Plain-text document sources:
———

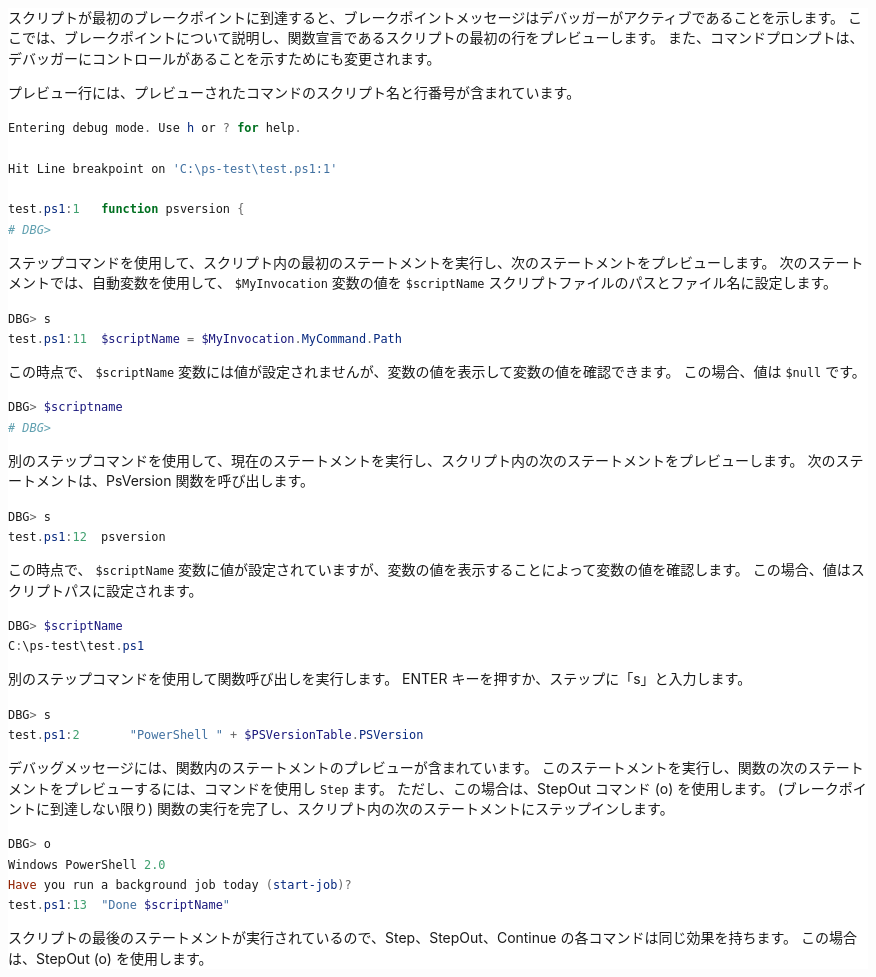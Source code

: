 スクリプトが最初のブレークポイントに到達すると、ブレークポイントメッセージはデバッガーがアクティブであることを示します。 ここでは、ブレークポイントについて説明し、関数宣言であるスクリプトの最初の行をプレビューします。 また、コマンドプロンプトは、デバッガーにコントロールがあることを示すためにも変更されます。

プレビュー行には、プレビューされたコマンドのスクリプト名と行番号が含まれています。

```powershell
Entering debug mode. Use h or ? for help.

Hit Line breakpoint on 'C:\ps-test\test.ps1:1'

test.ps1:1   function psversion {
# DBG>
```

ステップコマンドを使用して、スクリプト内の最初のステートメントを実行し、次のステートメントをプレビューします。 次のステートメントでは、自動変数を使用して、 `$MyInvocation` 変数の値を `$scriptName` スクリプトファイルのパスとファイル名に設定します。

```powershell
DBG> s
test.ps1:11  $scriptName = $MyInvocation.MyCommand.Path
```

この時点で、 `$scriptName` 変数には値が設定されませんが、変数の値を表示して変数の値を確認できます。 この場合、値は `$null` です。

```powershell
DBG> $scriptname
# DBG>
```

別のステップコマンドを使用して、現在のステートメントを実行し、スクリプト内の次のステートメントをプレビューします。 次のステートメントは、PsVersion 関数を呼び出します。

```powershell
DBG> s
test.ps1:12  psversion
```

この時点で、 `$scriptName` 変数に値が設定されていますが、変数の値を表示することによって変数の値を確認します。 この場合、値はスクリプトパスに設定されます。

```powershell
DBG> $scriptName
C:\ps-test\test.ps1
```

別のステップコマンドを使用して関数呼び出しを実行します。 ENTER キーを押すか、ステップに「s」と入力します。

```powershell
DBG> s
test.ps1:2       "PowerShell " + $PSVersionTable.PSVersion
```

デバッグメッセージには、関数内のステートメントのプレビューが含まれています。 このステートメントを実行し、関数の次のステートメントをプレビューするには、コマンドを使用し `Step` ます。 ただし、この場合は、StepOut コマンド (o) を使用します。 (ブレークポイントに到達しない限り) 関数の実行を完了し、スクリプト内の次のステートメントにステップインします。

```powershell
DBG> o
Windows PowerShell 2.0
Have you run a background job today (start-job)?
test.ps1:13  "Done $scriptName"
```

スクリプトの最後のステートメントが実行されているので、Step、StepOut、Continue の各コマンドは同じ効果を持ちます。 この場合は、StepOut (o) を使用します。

———

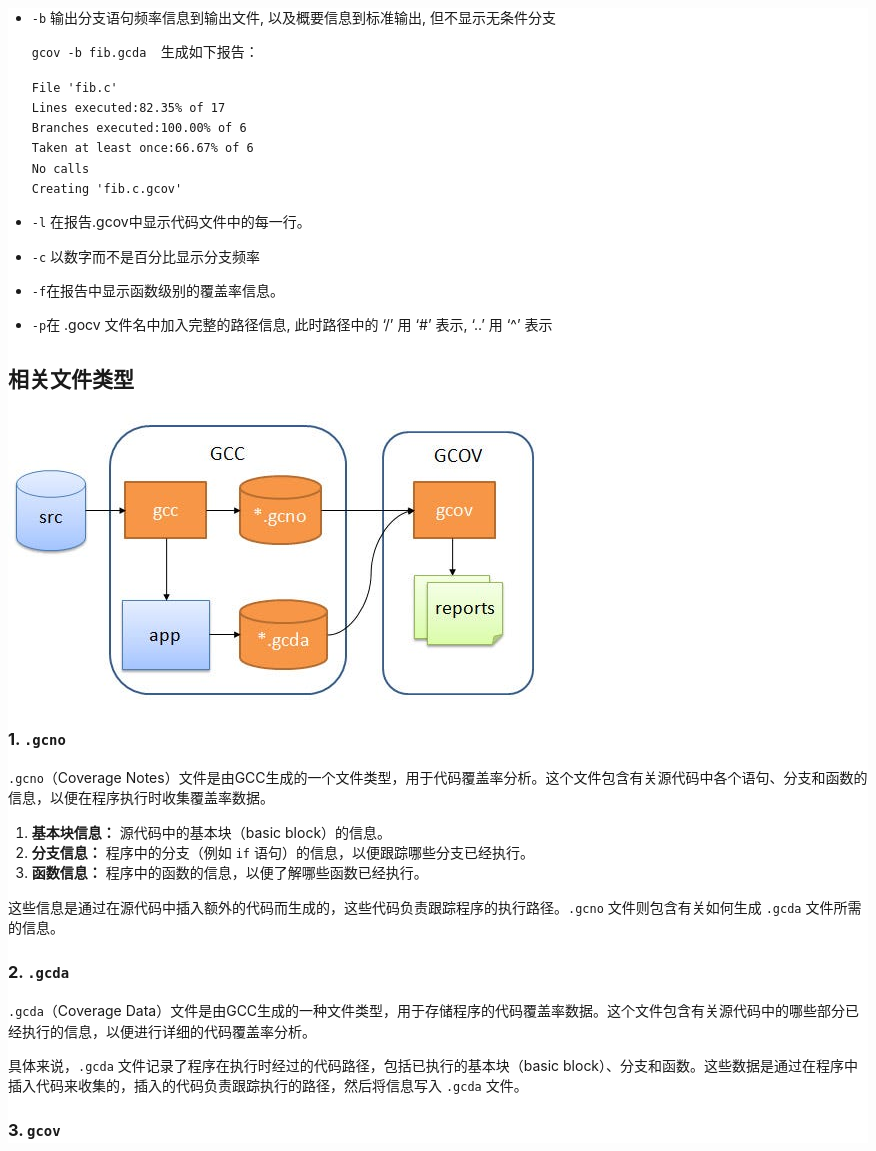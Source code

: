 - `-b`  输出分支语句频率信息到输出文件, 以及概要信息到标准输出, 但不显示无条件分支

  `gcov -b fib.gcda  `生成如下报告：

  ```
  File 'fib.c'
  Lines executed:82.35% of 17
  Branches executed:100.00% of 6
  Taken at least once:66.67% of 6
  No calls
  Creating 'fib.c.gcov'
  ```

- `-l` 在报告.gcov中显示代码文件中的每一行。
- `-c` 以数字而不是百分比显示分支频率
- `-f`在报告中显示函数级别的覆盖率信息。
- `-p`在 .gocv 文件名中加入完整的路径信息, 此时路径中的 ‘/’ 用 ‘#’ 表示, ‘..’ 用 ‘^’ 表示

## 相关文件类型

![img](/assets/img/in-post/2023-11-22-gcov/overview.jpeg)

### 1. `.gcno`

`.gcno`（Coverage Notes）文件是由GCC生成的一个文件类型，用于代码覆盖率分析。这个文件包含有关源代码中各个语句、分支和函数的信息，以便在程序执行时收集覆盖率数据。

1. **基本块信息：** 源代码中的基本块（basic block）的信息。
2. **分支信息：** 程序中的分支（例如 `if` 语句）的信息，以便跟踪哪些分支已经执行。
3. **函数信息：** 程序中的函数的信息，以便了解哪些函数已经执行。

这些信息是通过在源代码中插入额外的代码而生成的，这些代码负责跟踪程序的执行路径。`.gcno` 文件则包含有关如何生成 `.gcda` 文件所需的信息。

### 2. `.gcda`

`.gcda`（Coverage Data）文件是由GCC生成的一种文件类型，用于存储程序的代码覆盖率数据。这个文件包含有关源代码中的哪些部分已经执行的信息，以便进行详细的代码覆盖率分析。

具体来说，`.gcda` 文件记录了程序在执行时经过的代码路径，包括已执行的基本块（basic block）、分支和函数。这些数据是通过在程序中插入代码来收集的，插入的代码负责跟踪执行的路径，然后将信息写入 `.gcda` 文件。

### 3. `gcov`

———

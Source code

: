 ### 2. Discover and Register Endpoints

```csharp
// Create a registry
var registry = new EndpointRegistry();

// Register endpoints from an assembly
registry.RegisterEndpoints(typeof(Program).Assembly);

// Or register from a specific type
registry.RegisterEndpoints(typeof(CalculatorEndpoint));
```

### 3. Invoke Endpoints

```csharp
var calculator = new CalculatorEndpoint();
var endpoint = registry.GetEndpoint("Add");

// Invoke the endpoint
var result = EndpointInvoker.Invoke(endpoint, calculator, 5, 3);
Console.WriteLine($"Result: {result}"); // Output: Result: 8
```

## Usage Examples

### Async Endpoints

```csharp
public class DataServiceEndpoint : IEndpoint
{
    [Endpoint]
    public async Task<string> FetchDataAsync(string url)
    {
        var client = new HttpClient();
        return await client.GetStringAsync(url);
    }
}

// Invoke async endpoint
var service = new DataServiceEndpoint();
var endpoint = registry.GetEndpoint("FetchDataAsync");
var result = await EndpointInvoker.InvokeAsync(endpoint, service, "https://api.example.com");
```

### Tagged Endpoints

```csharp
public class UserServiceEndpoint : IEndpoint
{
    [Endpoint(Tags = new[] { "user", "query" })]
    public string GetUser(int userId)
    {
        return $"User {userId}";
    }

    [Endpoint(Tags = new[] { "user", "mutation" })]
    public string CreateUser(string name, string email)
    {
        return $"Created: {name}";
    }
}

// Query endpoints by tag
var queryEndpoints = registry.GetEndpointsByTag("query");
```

———

**Exercise instructions:** Could you find every line in the records above that contains the word "registry" and copy it?

**Result:**
// Create a registry
var registry = new EndpointRegistry();
registry.RegisterEndpoints(typeof(Program).Assembly);
registry.RegisterEndpoints(typeof(CalculatorEndpoint));
var endpoint = registry.GetEndpoint("Add");
var endpoint = registry.GetEndpoint("FetchDataAsync");
var queryEndpoints = registry.GetEndpointsByTag("query");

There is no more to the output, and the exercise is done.